PRÁTICAS RELIGIOSAS
A questão do sacrifício humano no Mundo Antigo há muito divide os estudiosos. As leituras tradicionais de histórias clássicas e textos bíblicos assumiram que essa não era uma prática incomum no mundo bíblico, mas sim frequente. Interpretações mais recentes rejeitaram os relatos antigos como propaganda inimiga ou polêmica religiosa. É interessante que os estudiosos tenham usado dados arqueológicos e fontes textuais para defender ambas as visões.
Os textos bíblicos deixam claro que o sacrifício humano não é uma forma legítima de adoração (Êx 13:11-13, Jr 7:31). Mas sua própria existência também sugere que essa era uma questão que precisava ser esclarecida por um motivo: alguns consideravam essa prática uma expressão religiosa válida. Alguns argumentaram que evidências arqueológicas escavadas em cemitérios nos quais centenas de urnas contendo ossos de bebê cremados ou queimados foram encontradas oferecem fortes evidências sobre essa prática na Antiguidade. Chamado Tofetes segundo o nome bíblico (cf. Jr 7:31-34), o mais famoso desses cemitérios foi desenterrado em Cartago, no norte da África. Os arqueólogos encontraram outros nos assentamentos fenícios da Sicília, Sardenha, Malta e Tiro, no Líbano.
As escavações do Tofete de Cartago começaram em 1920 com uma nova escavação realizada pela Escola Americana em Cartago, de 1976 a 1979. O número de bebês e crianças enterrados em urnas no Tofete cartaginês chegou a 20 mil. Aqueles que os consideram indicativos de uma tradição de sacrifício de crianças acreditam que eles foram dedicados e cremados ostensivamente como um votivo (para cumprir um voto) à divindade. Uma posição alternativa os considera enterros incomuns de recém-nascidos para colocá-los sob os cuidados amorosos da deusa Tanit. Mas o peso das evidências arqueológicas não apoia a última visão. Em alguns casos, ossos de animais sacrificados substituíram bebês humanos em urnas, ostensivamente como substitutos. Nas estelas dedicatórias dos restos mortais das crianças podia-se ler: "Aquilo que foi prometido". Uma estela retrata um padre segurando um bebê vivo.

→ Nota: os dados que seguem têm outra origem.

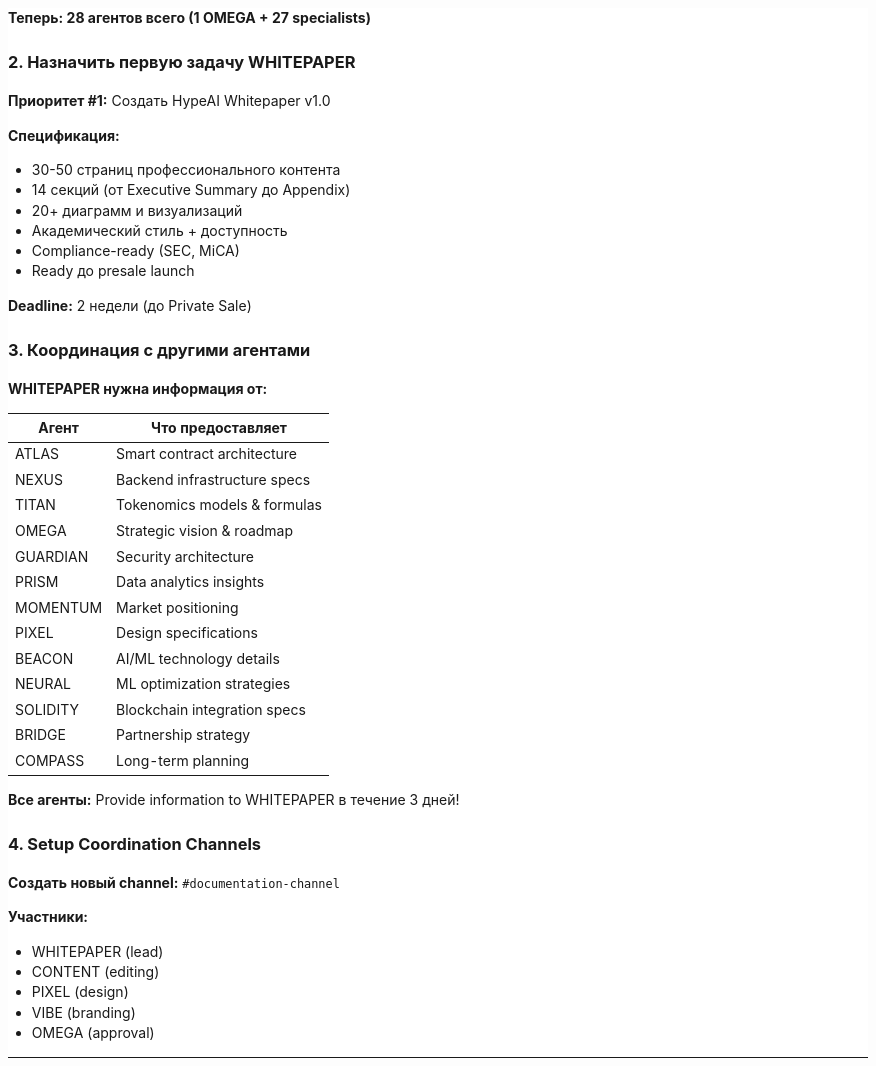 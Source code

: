**Теперь: 28 агентов всего (1 OMEGA + 27 specialists)**

### 2. Назначить первую задачу WHITEPAPER

**Приоритет #1:**
Создать HypeAI Whitepaper v1.0

**Спецификация:**
- 30-50 страниц профессионального контента
- 14 секций (от Executive Summary до Appendix)
- 20+ диаграмм и визуализаций
- Академический стиль + доступность
- Compliance-ready (SEC, MiCA)
- Ready до presale launch

**Deadline:** 2 недели (до Private Sale)

### 3. Координация с другими агентами

**WHITEPAPER нужна информация от:**

| Агент | Что предоставляет |
|-------|------------------|
| ATLAS | Smart contract architecture |
| NEXUS | Backend infrastructure specs |
| TITAN | Tokenomics models & formulas |
| OMEGA | Strategic vision & roadmap |
| GUARDIAN | Security architecture |
| PRISM | Data analytics insights |
| MOMENTUM | Market positioning |
| PIXEL | Design specifications |
| BEACON | AI/ML technology details |
| NEURAL | ML optimization strategies |
| SOLIDITY | Blockchain integration specs |
| BRIDGE | Partnership strategy |
| COMPASS | Long-term planning |

**Все агенты:** Provide information to WHITEPAPER в течение 3 дней!

### 4. Setup Coordination Channels

**Создать новый channel:**
`#documentation-channel`

**Участники:**
- WHITEPAPER (lead)
- CONTENT (editing)
- PIXEL (design)
- VIBE (branding)
- OMEGA (approval)

--- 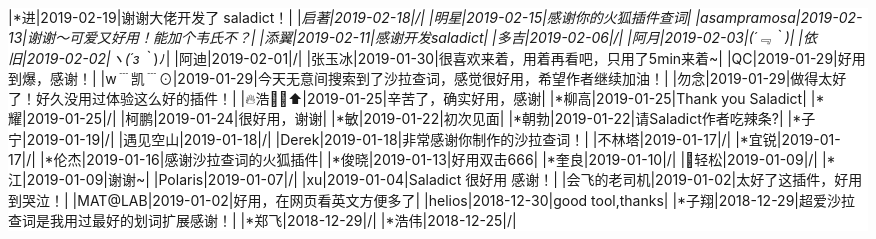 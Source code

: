 |*进|2019-02-19|谢谢大佬开发了 saladict！|
|*启著|2019-02-18|/|
|*明星|2019-02-15|感谢你的火狐插件查词|
|asampramosa|2019-02-13|谢谢～可爱又好用！能加个韦氏不？|
|*添翼|2019-02-11|感谢开发saladict|
|*多吉|2019-02-06|/|
|阿月|2019-02-03|(*´﹃｀*)|
|依旧|2019-02-02|ヽ(*´з｀*)ﾉ|
|阿迪|2019-02-01|/|
|张玉冰|2019-01-30|很喜欢来着，用着再看吧，只用了5min来着~|
|QC|2019-01-29|好用到爆，感谢！|
|w﹉凯﹉⊙|2019-01-29|今天无意间搜索到了沙拉查词，感觉很好用，希望作者继续加油！|
|勿念|2019-01-29|做得太好了！好久没用过体验这么好的插件！|
|🔥浩🐲🐎⬆️|2019-01-25|辛苦了，确实好用，感谢|
|*柳高|2019-01-25|Thank you Saladict|
|*耀|2019-01-25|/|
|柯鹏|2019-01-24|很好用，谢谢|
|*敏|2019-01-22|初次见面|
|*朝勃|2019-01-22|请Saladict作者吃辣条?|
|*子宁|2019-01-19|/|
|遇见空山|2019-01-18|/|
|Derek|2019-01-18|非常感谢你制作的沙拉查词！|
|不林塔|2019-01-17|/|
|*宜锐|2019-01-17|/|
|*伦杰|2019-01-16|感谢沙拉查词的火狐插件|
|*俊晓|2019-01-13|好用双击666|
|*奎良|2019-01-10|/|
|🌊轻松|2019-01-09|/|
|*江|2019-01-09|谢谢~|
|Polaris|2019-01-07|/|
|xu|2019-01-04|Saladict 很好用 感谢！|
|会飞的老司机|2019-01-02|太好了这插件，好用到哭泣！|
|MAT@LAB|2019-01-02|好用，在网页看英文方便多了|
|helios|2018-12-30|good tool,thanks|
|*子翔|2018-12-29|超爱沙拉查词是我用过最好的划词扩展感谢！|
|*郑飞|2018-12-29|/|
|*浩伟|2018-12-25|/| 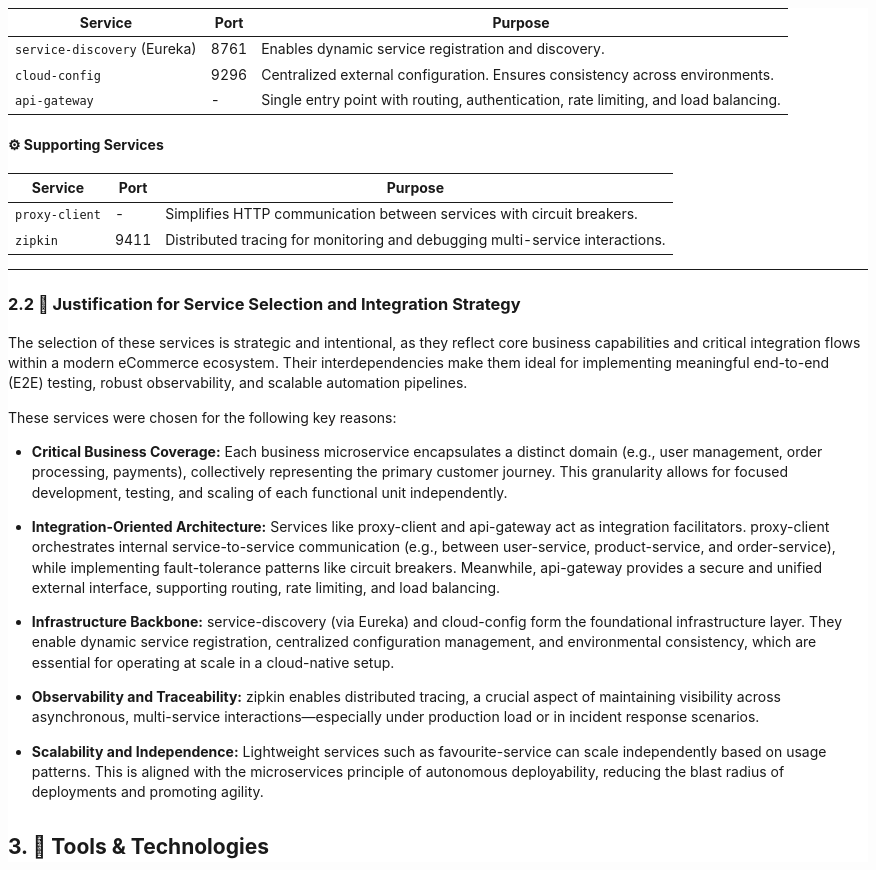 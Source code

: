 | **Service**                  | **Port** | **Purpose**                                                                         |
| ---------------------------- | -------- | ----------------------------------------------------------------------------------- |
| `service-discovery` (Eureka) | 8761     | Enables dynamic service registration and discovery.                                 |
| `cloud-config`               | 9296     | Centralized external configuration. Ensures consistency across environments.        |
| `api-gateway`                | -        | Single entry point with routing, authentication, rate limiting, and load balancing. |

#### ⚙️ Supporting Services

| **Service**    | **Port** | **Purpose**                                                                  |
| -------------- | -------- | ---------------------------------------------------------------------------- |
| `proxy-client` | -        | Simplifies HTTP communication between services with circuit breakers.        |
| `zipkin`       | 9411     | Distributed tracing for monitoring and debugging multi-service interactions. |

--- 

### 2.2 🎯 Justification for Service Selection and Integration Strategy
The selection of these services is strategic and intentional, as they reflect core business capabilities and critical integration flows within a modern eCommerce ecosystem. Their interdependencies make them ideal for implementing meaningful end-to-end (E2E) testing, robust observability, and scalable automation pipelines.

These services were chosen for the following key reasons:

* **Critical Business Coverage:**
Each business microservice encapsulates a distinct domain (e.g., user management, order processing, payments), collectively representing the primary customer journey. This granularity allows for focused development, testing, and scaling of each functional unit independently.

* **Integration-Oriented Architecture:**
Services like proxy-client and api-gateway act as integration facilitators. proxy-client orchestrates internal service-to-service communication (e.g., between user-service, product-service, and order-service), while implementing fault-tolerance patterns like circuit breakers. Meanwhile, api-gateway provides a secure and unified external interface, supporting routing, rate limiting, and load balancing.

* **Infrastructure Backbone:**
service-discovery (via Eureka) and cloud-config form the foundational infrastructure layer. They enable dynamic service registration, centralized configuration management, and environmental consistency, which are essential for operating at scale in a cloud-native setup.

* **Observability and Traceability:**
zipkin enables distributed tracing, a crucial aspect of maintaining visibility across asynchronous, multi-service interactions—especially under production load or in incident response scenarios.

* **Scalability and Independence:**
Lightweight services such as favourite-service can scale independently based on usage patterns. This is aligned with the microservices principle of autonomous deployability, reducing the blast radius of deployments and promoting agility.

## 3. 🧰 Tools & Technologies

Uma avaliação objetiva das evidências conclui que, no antigo mundo mediterrâneo, as pessoas praticavam sacrifícios humanos até certo ponto. O rito recebeu críticas internas e externas nas culturas grega e do Oriente Próximo e acabou sendo abandonado. No antigo Israel, os sacrifícios humanos não eram desconhecidos, mas a extensão da prática é uma questão de interpretação. Enquanto alguns pensam que "fez passar [...] pelo fogo" (2Rs 21:6, ARC; Jr 32:35) indica apenas um ritual dedicatório não fatal, provavelmente referindo-se à imolação de crianças. As Escrituras condenam o sacrifício humano em Israel e o consideram uma abominação (Dt 18:10-12), mas parece que, como no caso de outras proibições explícitas, isso nem sempre foi obedecido (Ez 20:25, 26; Mq 6:6, 7).